-
Notifications
You must be signed in to change notification settings - Fork 708
Aggregation using Algebird Aggregators
#Aggregators
Aggregators enable creation of reusable and compassable aggregation functions. There are three main functions on Aggregator trait.
trait Aggregator[-A, B, +C] {
/**
* Transform the input before the reduction.
*/
def prepare(input: A): B
/**
* Combine two values to produce a new value.
*/
def reduce(l: B, r: B): B
/**
* Transform the output of the reduction.
*/
def present(reduction: B): C
}
##Examples
In this section we will use the data below to show SQL aggregate functions and how to build similar aggregate functions in Scalding.

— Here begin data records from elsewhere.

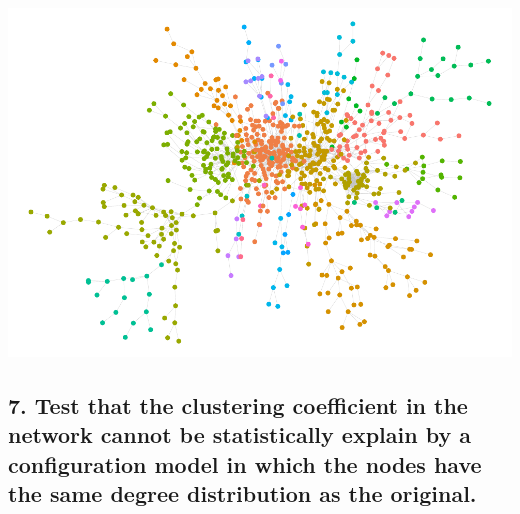 \documentclass[
]{article}
\newenvironment{Shaded}{\begin{snugshade}}{\end{snugshade}}
\newcommand{\AttributeTok}[1]{\textcolor[rgb]{0.13,0.29,0.53}{#1}}
\newcommand{\CommentTok}[1]{\textcolor[rgb]{0.56,0.35,0.01}{\textit{#1}}}
\newcommand{\FloatTok}[1]{\textcolor[rgb]{0.00,0.00,0.81}{#1}}
\newcommand{\FunctionTok}[1]{\textcolor[rgb]{0.13,0.29,0.53}{\textbf{#1}}}
\newcommand{\NormalTok}[1]{#1}
\newcommand{\OtherTok}[1]{\textcolor[rgb]{0.56,0.35,0.01}{#1}}
\newcommand{\SpecialCharTok}[1]{\textcolor[rgb]{0.81,0.36,0.00}{\textbf{#1}}}
\newcommand{\StringTok}[1]{\textcolor[rgb]{0.31,0.60,0.02}{#1}}
\begin{document}
\begin{Shaded}
\end{Shaded}

\includegraphics{export-network_files/figure-latex/unnamed-chunk-15-2.pdf}

\subsection{7. Test that the clustering coefficient in the network
cannot be statistically explain by a configuration model in which the
nodes have the same degree distribution as the
original.}\label{test-that-the-clustering-coefficient-in-the-network-cannot-be-statistically-explain-by-a-configuration-model-in-which-the-nodes-have-the-same-degree-distribution-as-the-original.}
\end{document}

OrderID | OrderDate | OrderPrice | OrderQuantity | CustomerName |
---|---|---|---|---|
1 | 12/22/2005 | 160 | 2 | Smith |
2 | 08/10/2005 | 190 | 2 | Johnson |
3 | 07/13/2005 | 500 | 5 | Baldwin |
4 | 07/15/2005 | 420 | 2 | Smith |
5 | 12/22/2005 | 1000 | 4 | Wood |
6 | 10/2/2005 | 820 | 4 | Smith |
7 | 11/03/2005 | 2000 | 2 | Baldwin |
case class Order(orderId: Int, orderDate: String, orderPrice: Long, orderQuantity: Long,
customerName: String)
val orders = List(
Order(1, "12/22/2005", 160, 2, "Smith"),
Order(2, "08/10/2005", 190, 2, "Johnson"),
Order(3, "07/13/2005", 500, 5, "Baldwin"),
Order(4, "07/15/2005", 420, 2, "Smith"),
Order(5, "12/22/2005", 1000, 4, "Wood"),
Order(6, "10/2/2005", 820, 4, "Smith"),
Order(7, "11/03/2005", 2000, 2, "Baldwin"))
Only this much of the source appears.